A 2-aminocarbazole compound represented by the following formula (1B);

wherein, any one of R ^1B to R ^3B is a 4-dibenzothienyl group, and the rest is a hydrogen atom;
Ar ¹ and Ar ² are each independently a phenyl group which may have a methyl group or a methoxy group, a naphthyl group which may have a methyl group or a methoxy group, a phenanthryl group which may have a methyl group or a methoxy group, a methyl group or a methoxy group, It is the terphenyl group which may have the biphenylyl group which may have a methyl group, or a methoxy group, or the fluorenyl group which may have a methyl group or a methoxy group.
A 2-aminocarbazole compound represented by the following formula (1B);

wherein, any one of R ^1B to R ^3B is a 4-dibenzofuranyl group, and the remainder is a hydrogen atom;
Ar ¹ and Ar ² are each independently a phenyl group which may have a methyl group or a methoxy group, a naphthyl group which may have a methyl group or a methoxy group, a phenanthryl group which may have a methyl group or a methoxy group, a methyl group or a methoxy group, It is the terphenyl group which may have the biphenylyl group which may have a methyl group, or a methoxy group, or the fluorenyl group which may have a methyl group or a methoxy group.
delete A 2-aminocarbazole compound represented by the following formula (1A):

wherein R ^1A , R ^2A , R ^4A , R ^5A , R ^6A and R ^7A are methyl groups;
R ^3A represents a hydrogen atom or a methyl group,
Ar ¹ and Ar ² are each independently a phenyl group which may have a methyl group or a methoxy group, a naphthyl group which may have a methyl group or a methoxy group, a phenanthryl group which may have a methyl group or a methoxy group, a methyl group or a methoxy group, a terphenyl group which may have an optionally biphenylyl group, a methyl group or a methoxy group, or a fluorenyl group which may have a methyl group or a methoxy group;
R ^8A and R ^9A are either a group represented by the following formula (2A), and the other is a hydrogen atom:

In the formula, R ^10A represents a hydrogen atom or a methyl group.
The method according to any one of claims 1, 2, and 4, wherein Ar ¹ and Ar ² are each independently a phenyl group, a naphthyl group, a phenanthryl group, a biphenylyl group, a terphenyl group, or a fluorenyl group.

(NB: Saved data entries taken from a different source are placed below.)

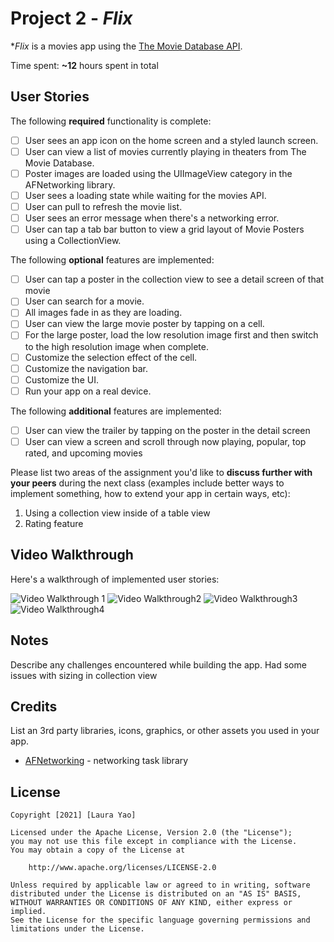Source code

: # Project 2 - *Flix*

**Flix* is a movies app using the [The Movie Database API](http://docs.themoviedb.apiary.io/#).

Time spent: **~12** hours spent in total

## User Stories

The following **required** functionality is complete:

- [ ] User sees an app icon on the home screen and a styled launch screen.
- [ ] User can view a list of movies currently playing in theaters from The Movie Database.
- [ ] Poster images are loaded using the UIImageView category in the AFNetworking library.
- [ ] User sees a loading state while waiting for the movies API.
- [ ] User can pull to refresh the movie list.
- [ ] User sees an error message when there's a networking error.
- [ ] User can tap a tab bar button to view a grid layout of Movie Posters using a CollectionView.

The following **optional** features are implemented:

- [ ] User can tap a poster in the collection view to see a detail screen of that movie
- [ ] User can search for a movie.
- [ ] All images fade in as they are loading.
- [ ] User can view the large movie poster by tapping on a cell.
- [ ] For the large poster, load the low resolution image first and then switch to the high resolution image when complete.
- [ ] Customize the selection effect of the cell.
- [ ] Customize the navigation bar.
- [ ] Customize the UI.
- [ ] Run your app on a real device.

The following **additional** features are implemented:

- [ ] User can view the trailer by tapping on the poster in the detail screen
- [ ] User can view a screen and scroll through now playing, popular, top rated, and upcoming movies

Please list two areas of the assignment you'd like to **discuss further with your peers** during the next class (examples include better ways to implement something, how to extend your app in certain ways, etc):

1. Using a collection view inside of a table view
2. Rating feature

## Video Walkthrough

Here's a walkthrough of implemented user stories:

<img src='https://github.com/gss223/flixapp/blob/main/gif1.gif' title='Video Walkthrough Pt.1' width='' alt='Video Walkthrough 1' />

<img src='https://github.com/gss223/flixapp/blob/main/gif2.gif' title='Video Walkthrough Pt.2' width='' alt='Video Walkthrough2' />

<img src='https://github.com/gss223/flixapp/blob/main/gif3.gif' title='Video Walkthrough Pt.3' width='' alt='Video Walkthrough3' />

<img src='https://github.com/gss223/flixapp/blob/main/loading.gif' title='Video Walkthrough Loading Part' width='' alt='Video Walkthrough4' />


## Notes

Describe any challenges encountered while building the app.
Had some issues with sizing in collection view

## Credits

List an 3rd party libraries, icons, graphics, or other assets you used in your app.

- [AFNetworking](https://github.com/AFNetworking/AFNetworking) - networking task library

## License

    Copyright [2021] [Laura Yao]

    Licensed under the Apache License, Version 2.0 (the "License");
    you may not use this file except in compliance with the License.
    You may obtain a copy of the License at

        http://www.apache.org/licenses/LICENSE-2.0

    Unless required by applicable law or agreed to in writing, software
    distributed under the License is distributed on an "AS IS" BASIS,
    WITHOUT WARRANTIES OR CONDITIONS OF ANY KIND, either express or implied.
    See the License for the specific language governing permissions and
    limitations under the License.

A phosphorus, 2-aminocarbazole compound.
The method according to any one of claims 1, 2, and 4, wherein Ar ¹ and Ar ² are each independently a phenyl group, 4-methylphenyl group, 1-naphthyl group, 9-phenanthryl group, 4-bi A phenylyl group, a p-terphenyl-4-yl group, a m-terphenyl-4-yl group, or a 9,9-dimethyl-9H-fluoren-2-yl group, the 2-aminocarbazole compound.
A 2-aminocarbazole compound, which is any one of the compounds represented by the following formula:

.
A hole transporting material, a hole injecting material, or a light emitting host material comprising the 2-aminocarbazole compound according to any one of claims 1, 2, and 4.
An organic EL device comprising the 2-aminocarbazole compound according to any one of claims 1, 2, and 4 in any one layer, two or more layers of a light emitting layer, a hole transport layer, and a hole injection layer.
An organic EL device comprising the 2-aminocarbazole compound according to any one of claims 1 to 4 in a hole transporting layer.